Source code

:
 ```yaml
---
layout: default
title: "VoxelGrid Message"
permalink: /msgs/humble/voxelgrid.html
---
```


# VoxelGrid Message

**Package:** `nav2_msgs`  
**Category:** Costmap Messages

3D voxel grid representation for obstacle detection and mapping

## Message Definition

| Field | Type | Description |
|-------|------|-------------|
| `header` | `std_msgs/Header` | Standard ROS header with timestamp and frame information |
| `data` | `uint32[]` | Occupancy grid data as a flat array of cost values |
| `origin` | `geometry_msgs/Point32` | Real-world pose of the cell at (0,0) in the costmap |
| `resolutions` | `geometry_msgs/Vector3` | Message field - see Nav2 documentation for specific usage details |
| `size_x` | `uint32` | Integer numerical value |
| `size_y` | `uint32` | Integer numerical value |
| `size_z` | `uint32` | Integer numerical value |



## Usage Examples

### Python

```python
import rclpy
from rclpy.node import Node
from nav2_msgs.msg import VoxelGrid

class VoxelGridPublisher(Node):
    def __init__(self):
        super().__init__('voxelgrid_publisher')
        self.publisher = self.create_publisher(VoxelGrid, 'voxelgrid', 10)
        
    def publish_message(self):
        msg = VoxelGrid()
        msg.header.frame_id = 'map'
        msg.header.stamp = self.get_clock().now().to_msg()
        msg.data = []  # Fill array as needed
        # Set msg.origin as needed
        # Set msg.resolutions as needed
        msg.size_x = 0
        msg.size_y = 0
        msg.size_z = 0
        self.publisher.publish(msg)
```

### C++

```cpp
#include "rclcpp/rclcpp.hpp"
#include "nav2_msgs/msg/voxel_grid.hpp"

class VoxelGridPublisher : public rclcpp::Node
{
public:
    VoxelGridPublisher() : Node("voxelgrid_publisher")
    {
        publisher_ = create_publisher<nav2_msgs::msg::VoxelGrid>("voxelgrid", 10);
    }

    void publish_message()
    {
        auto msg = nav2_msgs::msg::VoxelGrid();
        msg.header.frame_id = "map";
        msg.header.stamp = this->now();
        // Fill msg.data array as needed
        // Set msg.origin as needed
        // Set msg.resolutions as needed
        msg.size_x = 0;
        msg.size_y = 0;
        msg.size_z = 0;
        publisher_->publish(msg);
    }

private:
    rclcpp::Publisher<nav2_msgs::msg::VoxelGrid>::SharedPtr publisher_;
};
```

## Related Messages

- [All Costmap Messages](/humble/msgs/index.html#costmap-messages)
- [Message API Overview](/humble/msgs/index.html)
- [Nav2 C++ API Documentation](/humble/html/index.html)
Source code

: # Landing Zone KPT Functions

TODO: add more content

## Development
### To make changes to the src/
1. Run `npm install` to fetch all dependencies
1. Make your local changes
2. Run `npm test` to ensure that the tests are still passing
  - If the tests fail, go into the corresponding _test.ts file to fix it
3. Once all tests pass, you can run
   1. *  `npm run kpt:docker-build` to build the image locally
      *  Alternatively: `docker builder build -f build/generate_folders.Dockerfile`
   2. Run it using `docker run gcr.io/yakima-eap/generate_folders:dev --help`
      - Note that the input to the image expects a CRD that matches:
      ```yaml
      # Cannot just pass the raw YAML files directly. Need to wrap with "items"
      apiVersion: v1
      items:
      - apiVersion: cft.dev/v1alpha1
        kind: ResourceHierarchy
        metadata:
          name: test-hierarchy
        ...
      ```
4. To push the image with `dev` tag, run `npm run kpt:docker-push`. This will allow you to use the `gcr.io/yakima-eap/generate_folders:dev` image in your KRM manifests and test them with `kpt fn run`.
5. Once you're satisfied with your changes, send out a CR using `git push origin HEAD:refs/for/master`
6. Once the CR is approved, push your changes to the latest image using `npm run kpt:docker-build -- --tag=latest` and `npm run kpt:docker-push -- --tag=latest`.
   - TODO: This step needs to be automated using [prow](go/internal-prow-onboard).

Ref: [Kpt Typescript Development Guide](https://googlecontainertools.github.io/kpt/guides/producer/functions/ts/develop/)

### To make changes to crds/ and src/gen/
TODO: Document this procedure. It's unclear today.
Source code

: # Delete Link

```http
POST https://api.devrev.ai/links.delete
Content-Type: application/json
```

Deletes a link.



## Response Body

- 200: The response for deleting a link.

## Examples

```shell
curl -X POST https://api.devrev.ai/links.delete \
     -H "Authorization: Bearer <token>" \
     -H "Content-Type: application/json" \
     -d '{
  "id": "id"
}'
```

**EXERCISE INSTRUCTIONS**
Work out how many lines in the material above hold the string "Node", and reply with the number only.

**ANSWER AREA**
4